At the same time, “aurist” was used to refer to a distinctive surgical identity, the specialist practitioner who also called himself an “aural surgeon,” whose knowledge of physiology and diseases of the ear enabled him to develop newer techniques for diagnosis and treatment. These were the practitioners who crafted their surgical authority by publishing widely on the anatomy, physiology, and diseases of the ear. They also called themselves “surgeon-aurists.” To use the word “surgeon” as part of a self-imposed identity was clearly to construct (in)visible ties to the tripartite hierarchy of elite medicine in nineteenth century Britain, which was composed of physicians, surgeons and apothecaries aligned in degrees of authority, while at the same time, distinguishing the specialist.

Yet, much to this historian’s confusion, these practitioners also used the word “aurist” and “aural surgeon” interchangeably, dismissing the notion that the former was strictly an idiom of abuse. And even more confusingly—all practitioners of aural surgery were at one time or another, or even in the entire duration of their career, denounced as quacks, from John Harrison Curtis the “nefarious” aurist who attended to the royal family, to Joseph Toynbee, the pathologist who was the first to be appointed as Aural Surgeon at St. Mary’s Hospital. The whole story is so complicated that even at nearly 300 pages, I’m still not finished writing this story of the aurists and on aural surgery.
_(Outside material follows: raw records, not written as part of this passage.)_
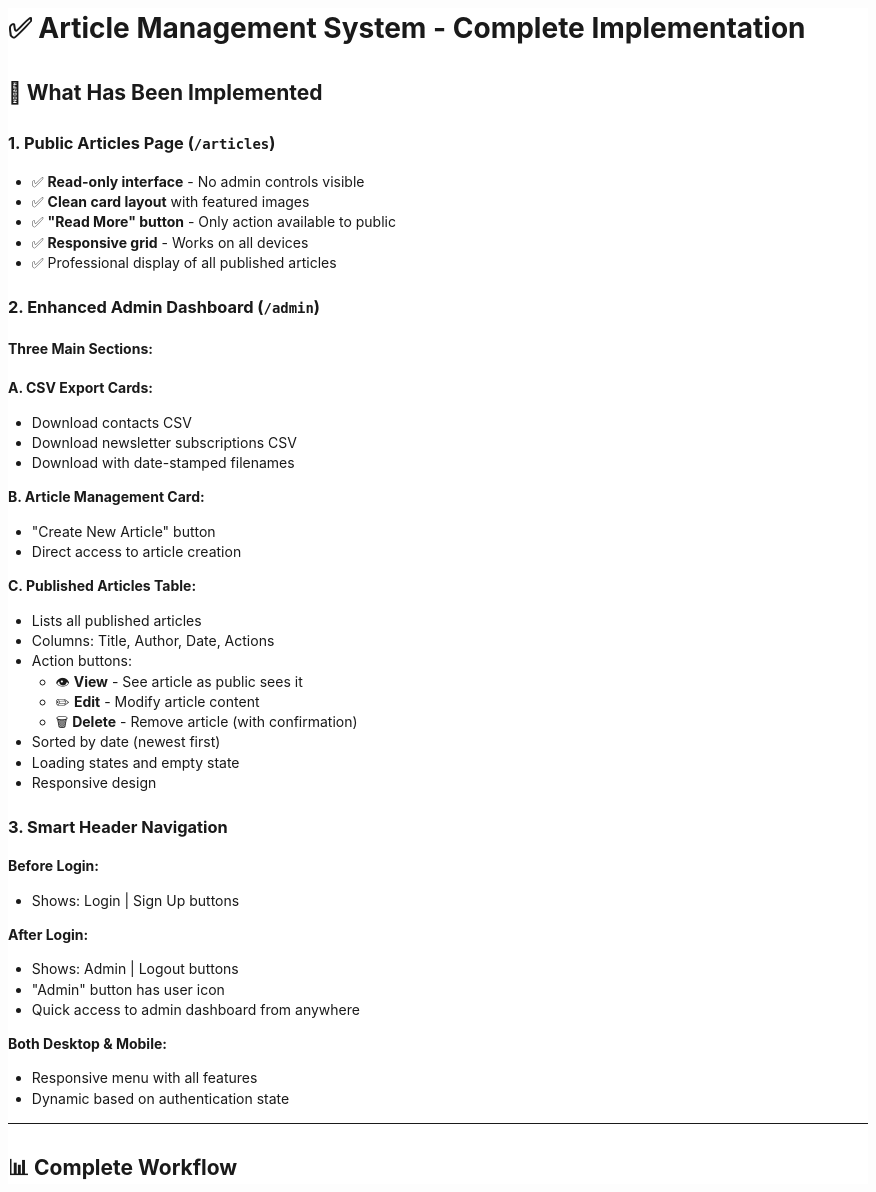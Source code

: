 # ✅ Article Management System - Complete Implementation

## 🎉 What Has Been Implemented

### **1. Public Articles Page** (`/articles`)
- ✅ **Read-only interface** - No admin controls visible
- ✅ **Clean card layout** with featured images
- ✅ **"Read More" button** - Only action available to public
- ✅ **Responsive grid** - Works on all devices
- ✅ Professional display of all published articles

### **2. Enhanced Admin Dashboard** (`/admin`)

#### **Three Main Sections:**

**A. CSV Export Cards:**
- Download contacts CSV
- Download newsletter subscriptions CSV
- Download with date-stamped filenames

**B. Article Management Card:**
- "Create New Article" button
- Direct access to article creation

**C. Published Articles Table:**
- Lists all published articles
- Columns: Title, Author, Date, Actions
- Action buttons:
  - 👁️ **View** - See article as public sees it
  - ✏️ **Edit** - Modify article content
  - 🗑️ **Delete** - Remove article (with confirmation)
- Sorted by date (newest first)
- Loading states and empty state
- Responsive design

### **3. Smart Header Navigation**

**Before Login:**
- Shows: Login | Sign Up buttons

**After Login:**
- Shows: Admin | Logout buttons
- "Admin" button has user icon
- Quick access to admin dashboard from anywhere

**Both Desktop & Mobile:**
- Responsive menu with all features
- Dynamic based on authentication state

---

## 📊 Complete Workflow
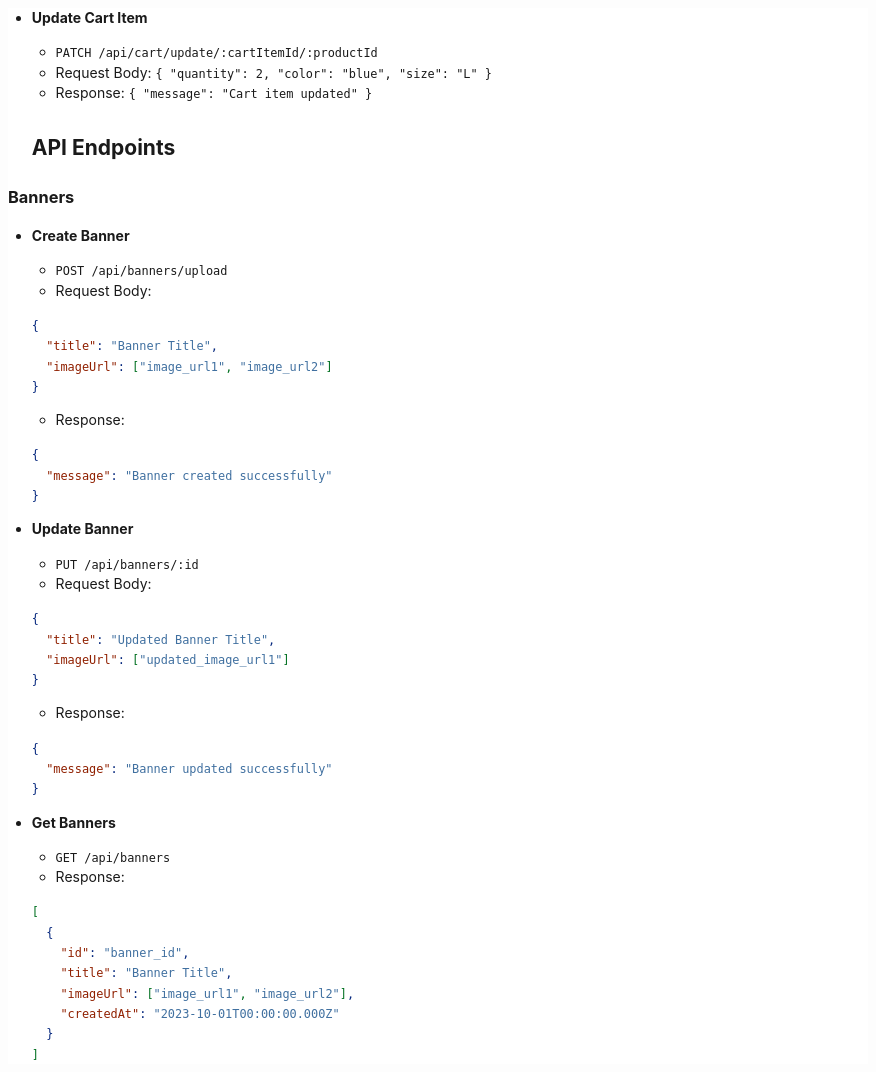 - **Update Cart Item**
    - `PATCH /api/cart/update/:cartItemId/:productId`
    - Request Body: `{ "quantity": 2, "color": "blue", "size": "L" }`
    - Response: `{ "message": "Cart item updated" }`

    ## API Endpoints

### Banners
- **Create Banner**
    - `POST /api/banners/upload`
    - Request Body: 
    ```json
    {
      "title": "Banner Title",
      "imageUrl": ["image_url1", "image_url2"]
    }
    ```
    - Response: 
    ```json
    {
      "message": "Banner created successfully"
    }
    ```

- **Update Banner**
    - `PUT /api/banners/:id`
    - Request Body: 
    ```json
    {
      "title": "Updated Banner Title",
      "imageUrl": ["updated_image_url1"]
    }
    ```
    - Response: 
    ```json
    {
      "message": "Banner updated successfully"
    }
    ```

- **Get Banners**
    - `GET /api/banners`
    - Response: 
    ```json
    [
      {
        "id": "banner_id",
        "title": "Banner Title",
        "imageUrl": ["image_url1", "image_url2"],
        "createdAt": "2023-10-01T00:00:00.000Z"
      }
    ]
    ```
So when did “aurist” fade away? It’s hard to determine, but words don’t really drop out of fashion all of a sudden. William Wright published a journal called The Aurist in 1825, but this was short lived, with a print run of only 3 issues.  “Otology” started showing up in the second half of the nineteenth century. The German journal Archiv für Ohrenheilkunde (Archives of Otolarynology) was established in 1864 by Anton von Tröltsch (1829-1890), Hermann Schwartze (1837-1900) and Adam Politzer (1835-1920), with print runs in both German and English. The first British journal of otology, the Journal of Larynology and Otology founded in 1887 by Morel Mackenzie and Norris Wolfden—it was originally the Journal of Larynology and Rhinology and Otology was later added in 1892 after changes in editorship.

Thanks to H.Stiles for the scan!
Thanks to H.Stiles for the scan!

In 1868, the American Otological Society was established, with no doubt due to Politzer’s influence, as evident from an 1879 letter from his student Clarence Blake (1843-1919):

We have every reason to be encouraged as to the standing of otology in America in the future and the cordial good feeling which exists among aurists in this country will do much to advance our branch of science. The aurists here seem always ready to acknowledge each others good work and to help each other in study and in experiment…” (quoted in Weir, p.184). 

Blake held the first Professorship at Harvard in 1870 and was also appointed Lecturer in Otology and Aural Surgeon to the Massachusetts Eye and Ear infirmary, clearing showing that “otologist” did not immediately replace “aurist” or “aural surgeon.” In England, Urban Pritchard (1856-1926) founded the department of aural surgery at King’s College Hospital in 1876 and was created Professor of Aural Surgery in 1886—the only chair of its kind in all of England. Pritchard was also the British representative on the committee of organization for the International Congress of Otology, which held its first meeting in 1876; he would become president of the society in 1899. The Germans did not establish a society for otology until 1881, the British in 1900 with the Otological Section of the United Kingdom; seven years later the society would become the Section of Otology of Royal Society of Medicine.

There’s still more work to be done, of course. This is but the beginning!

For an overview of the history of otolaryngology, see: Neil Weir, Otolaryngology: An Illustrated History (London: Butterworths, 1990).